The Registrar/Chief Executive of Teachers’ Registration Council of Nigeria (TRCN), Professor Josiah Ajiboye, has disclosed that attacks on schools by insurgents claimed the lives of more than 2,295 teachers in the North-east between 2009 and 2022.

Ajiboye, who said this at the weekend in Abuja, also revealed that over 19,000 others were displaced, with over 910 schools destroyed due to the conflict.

He, therefore, called for the full implementation of the Safe Schools Declarations guidelines endorsed by Nigeria in 2015 and ratified by President Muhammadu Buhari in 2019.

The TRCN boss made the call while delivering a paper at the 2022 National Delegates Conference of the Nigeria Union of Teachers (NUT) in Ibadan.

He further stated that over 1,500 schools were forced to close due to insurgency with more than 600,000 children losing access to education.

Ajiboye equally called on the federal government to review its security architecture to address terrorism and violent attacks on schools.

He noted that as a way forward, federal, state and local education authorities should facilitate the immediate implementation of the National Policy on Safety, Security and Violence-free Schools (NPSSVFS), by making budgetary provisions.

The TRCN boss urged the federal government to increase domestic education expenditure by 50 per cent over the next two years as committed at the Global Partnership for Education (GPE) education summit.
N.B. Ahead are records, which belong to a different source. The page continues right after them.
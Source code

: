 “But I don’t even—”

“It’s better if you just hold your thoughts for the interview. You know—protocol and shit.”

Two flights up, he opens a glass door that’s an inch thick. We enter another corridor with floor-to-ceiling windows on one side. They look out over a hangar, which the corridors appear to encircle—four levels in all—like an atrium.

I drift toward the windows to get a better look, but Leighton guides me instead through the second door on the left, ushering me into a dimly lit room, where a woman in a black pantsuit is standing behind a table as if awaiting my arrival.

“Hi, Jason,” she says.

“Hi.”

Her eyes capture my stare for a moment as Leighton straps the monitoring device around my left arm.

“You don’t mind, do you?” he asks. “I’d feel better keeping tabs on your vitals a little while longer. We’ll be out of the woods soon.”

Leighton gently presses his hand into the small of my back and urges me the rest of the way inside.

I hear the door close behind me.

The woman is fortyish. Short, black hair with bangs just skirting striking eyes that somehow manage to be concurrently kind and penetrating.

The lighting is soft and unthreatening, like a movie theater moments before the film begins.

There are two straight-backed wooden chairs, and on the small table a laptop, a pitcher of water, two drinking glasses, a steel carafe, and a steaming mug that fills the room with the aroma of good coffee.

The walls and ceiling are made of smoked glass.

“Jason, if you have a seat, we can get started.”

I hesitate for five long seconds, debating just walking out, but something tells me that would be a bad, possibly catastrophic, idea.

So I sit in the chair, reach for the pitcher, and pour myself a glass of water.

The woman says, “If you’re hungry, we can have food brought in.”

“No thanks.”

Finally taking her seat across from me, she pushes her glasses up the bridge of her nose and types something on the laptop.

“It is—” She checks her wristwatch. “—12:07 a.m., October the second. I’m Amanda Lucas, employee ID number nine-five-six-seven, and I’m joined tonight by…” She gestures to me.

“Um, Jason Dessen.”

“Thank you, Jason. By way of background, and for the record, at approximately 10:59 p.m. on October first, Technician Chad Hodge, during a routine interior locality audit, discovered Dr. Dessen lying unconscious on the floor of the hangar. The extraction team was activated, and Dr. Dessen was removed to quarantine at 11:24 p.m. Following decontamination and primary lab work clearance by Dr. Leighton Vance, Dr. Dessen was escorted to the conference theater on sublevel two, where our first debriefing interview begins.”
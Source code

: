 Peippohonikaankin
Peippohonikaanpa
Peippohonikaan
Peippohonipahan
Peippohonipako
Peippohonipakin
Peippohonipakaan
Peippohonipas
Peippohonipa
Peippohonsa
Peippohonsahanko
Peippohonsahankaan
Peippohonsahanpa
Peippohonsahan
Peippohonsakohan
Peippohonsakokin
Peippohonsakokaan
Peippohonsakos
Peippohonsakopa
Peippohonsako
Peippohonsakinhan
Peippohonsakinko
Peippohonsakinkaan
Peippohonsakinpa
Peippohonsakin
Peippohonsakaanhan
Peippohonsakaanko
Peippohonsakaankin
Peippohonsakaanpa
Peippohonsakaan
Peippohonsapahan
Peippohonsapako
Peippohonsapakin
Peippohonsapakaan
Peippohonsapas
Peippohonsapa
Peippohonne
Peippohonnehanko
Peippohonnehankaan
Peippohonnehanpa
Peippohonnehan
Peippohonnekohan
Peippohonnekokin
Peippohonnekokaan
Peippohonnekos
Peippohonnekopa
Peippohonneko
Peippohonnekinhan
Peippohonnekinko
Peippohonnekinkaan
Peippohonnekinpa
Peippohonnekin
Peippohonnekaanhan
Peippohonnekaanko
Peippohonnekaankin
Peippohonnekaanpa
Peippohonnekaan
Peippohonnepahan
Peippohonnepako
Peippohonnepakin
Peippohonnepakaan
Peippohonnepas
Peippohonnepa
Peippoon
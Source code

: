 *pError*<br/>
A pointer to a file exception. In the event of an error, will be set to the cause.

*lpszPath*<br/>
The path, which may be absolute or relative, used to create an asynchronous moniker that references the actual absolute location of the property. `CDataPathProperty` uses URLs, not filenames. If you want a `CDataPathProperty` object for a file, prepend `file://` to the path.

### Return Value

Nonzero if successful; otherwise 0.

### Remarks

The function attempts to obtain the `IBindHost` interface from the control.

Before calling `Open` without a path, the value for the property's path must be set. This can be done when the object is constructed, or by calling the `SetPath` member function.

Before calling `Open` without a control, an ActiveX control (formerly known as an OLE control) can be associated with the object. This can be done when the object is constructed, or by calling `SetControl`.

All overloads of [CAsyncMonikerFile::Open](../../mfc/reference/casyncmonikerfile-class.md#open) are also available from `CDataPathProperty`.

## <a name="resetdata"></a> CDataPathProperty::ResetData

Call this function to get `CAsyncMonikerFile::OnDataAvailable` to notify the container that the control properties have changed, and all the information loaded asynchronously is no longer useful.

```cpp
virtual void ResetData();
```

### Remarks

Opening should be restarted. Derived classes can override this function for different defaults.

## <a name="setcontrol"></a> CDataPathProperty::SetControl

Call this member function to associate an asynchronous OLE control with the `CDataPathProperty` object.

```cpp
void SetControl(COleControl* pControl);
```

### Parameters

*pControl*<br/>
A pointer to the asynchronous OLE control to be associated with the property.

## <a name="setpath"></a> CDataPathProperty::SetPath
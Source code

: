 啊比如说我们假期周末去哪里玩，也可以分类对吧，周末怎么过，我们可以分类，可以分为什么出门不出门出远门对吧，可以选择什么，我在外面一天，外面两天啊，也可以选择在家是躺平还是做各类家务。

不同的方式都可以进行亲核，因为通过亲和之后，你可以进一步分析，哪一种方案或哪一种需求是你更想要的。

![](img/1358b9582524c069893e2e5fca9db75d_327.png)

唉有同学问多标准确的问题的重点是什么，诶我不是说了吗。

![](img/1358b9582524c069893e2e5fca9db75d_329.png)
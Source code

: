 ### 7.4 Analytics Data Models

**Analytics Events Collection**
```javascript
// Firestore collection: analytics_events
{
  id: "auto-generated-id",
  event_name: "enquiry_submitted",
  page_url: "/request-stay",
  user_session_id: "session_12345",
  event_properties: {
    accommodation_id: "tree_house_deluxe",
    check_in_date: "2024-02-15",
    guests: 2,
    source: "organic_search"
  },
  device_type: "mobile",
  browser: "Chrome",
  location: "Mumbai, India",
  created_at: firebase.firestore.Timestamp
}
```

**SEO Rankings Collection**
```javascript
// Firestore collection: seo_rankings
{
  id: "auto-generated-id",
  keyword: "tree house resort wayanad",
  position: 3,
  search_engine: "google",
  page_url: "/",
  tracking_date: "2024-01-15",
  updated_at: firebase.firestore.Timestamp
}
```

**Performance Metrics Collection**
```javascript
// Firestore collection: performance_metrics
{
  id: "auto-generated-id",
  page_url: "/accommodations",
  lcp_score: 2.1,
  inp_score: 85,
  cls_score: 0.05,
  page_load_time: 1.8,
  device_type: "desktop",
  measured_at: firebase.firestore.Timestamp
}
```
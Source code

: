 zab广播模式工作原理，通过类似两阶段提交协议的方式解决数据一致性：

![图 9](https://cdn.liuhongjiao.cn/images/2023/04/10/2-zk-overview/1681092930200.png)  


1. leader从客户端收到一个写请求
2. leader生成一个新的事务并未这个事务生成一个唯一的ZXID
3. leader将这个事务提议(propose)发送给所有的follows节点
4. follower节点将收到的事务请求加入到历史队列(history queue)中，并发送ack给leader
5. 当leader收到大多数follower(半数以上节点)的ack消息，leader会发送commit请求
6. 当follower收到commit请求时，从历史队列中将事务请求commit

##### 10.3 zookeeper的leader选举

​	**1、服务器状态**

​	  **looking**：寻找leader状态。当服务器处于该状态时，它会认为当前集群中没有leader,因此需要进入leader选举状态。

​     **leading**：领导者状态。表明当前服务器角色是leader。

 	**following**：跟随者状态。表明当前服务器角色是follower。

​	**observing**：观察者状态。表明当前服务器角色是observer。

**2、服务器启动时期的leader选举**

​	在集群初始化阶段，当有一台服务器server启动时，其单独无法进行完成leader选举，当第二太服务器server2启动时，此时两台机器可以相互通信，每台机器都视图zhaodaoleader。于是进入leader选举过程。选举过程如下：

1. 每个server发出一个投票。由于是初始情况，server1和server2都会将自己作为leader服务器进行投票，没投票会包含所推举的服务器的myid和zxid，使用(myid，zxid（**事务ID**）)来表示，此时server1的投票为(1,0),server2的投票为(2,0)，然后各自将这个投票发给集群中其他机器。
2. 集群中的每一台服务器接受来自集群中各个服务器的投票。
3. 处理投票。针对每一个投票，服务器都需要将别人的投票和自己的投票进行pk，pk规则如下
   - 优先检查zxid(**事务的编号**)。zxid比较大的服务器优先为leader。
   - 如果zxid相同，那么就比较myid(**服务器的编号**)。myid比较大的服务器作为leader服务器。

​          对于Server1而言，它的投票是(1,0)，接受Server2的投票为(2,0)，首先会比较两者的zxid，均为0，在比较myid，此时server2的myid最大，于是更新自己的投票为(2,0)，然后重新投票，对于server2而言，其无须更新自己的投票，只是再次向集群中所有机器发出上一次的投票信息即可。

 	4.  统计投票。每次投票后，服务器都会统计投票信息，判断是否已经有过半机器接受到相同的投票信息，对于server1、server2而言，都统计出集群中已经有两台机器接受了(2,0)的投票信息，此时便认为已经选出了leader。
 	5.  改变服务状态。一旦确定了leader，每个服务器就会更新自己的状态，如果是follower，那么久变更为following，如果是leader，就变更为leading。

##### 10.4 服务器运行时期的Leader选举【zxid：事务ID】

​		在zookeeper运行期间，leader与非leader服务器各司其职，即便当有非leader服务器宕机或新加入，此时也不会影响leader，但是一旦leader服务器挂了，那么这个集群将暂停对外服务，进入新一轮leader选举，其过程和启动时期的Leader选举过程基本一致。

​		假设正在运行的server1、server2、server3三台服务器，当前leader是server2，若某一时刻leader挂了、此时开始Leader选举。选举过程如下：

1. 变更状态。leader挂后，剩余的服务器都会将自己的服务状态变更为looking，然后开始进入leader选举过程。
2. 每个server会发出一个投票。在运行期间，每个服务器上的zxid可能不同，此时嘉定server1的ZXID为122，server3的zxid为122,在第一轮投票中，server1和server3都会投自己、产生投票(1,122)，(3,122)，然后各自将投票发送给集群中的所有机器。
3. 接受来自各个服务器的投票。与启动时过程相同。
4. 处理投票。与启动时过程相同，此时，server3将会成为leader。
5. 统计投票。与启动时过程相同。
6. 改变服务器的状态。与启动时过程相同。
Speaking on the impact of attacks on schools, he noted that “attacks on education create a ripple effect and set in motion a range of negative impacts such as loss of education, early marriage, early pregnancy, and stigma associated with sexual violence and children born from rape, all of which can dramatically affect female students’ futures.”

Ajiboye said schools used for various military purposes, including to hold and execute captives, and as barracks for insurgents, further contributed to parents’ and students’ fears about the safety of sending their children, and especially their daughters, back to school after the insurgents had departed.

On the role of teachers in safeguarding learners, the TRCN boss noted that teachers should keep a close watch on learners to ensure that abuse and violence against learners are prevented or promptly responded to if they occur, adding that they should observe learners closely for any signs and symptoms of safeguarding concerns.

He urged teachers to promptly report suspected or actual cases of abuse or violence against a learner; protect learners from being abused or maltreated by peers or staff; popularise child safeguarding notions and practices in the school, and demonstrate the need to safeguard learners by promoting and practising positive discipline.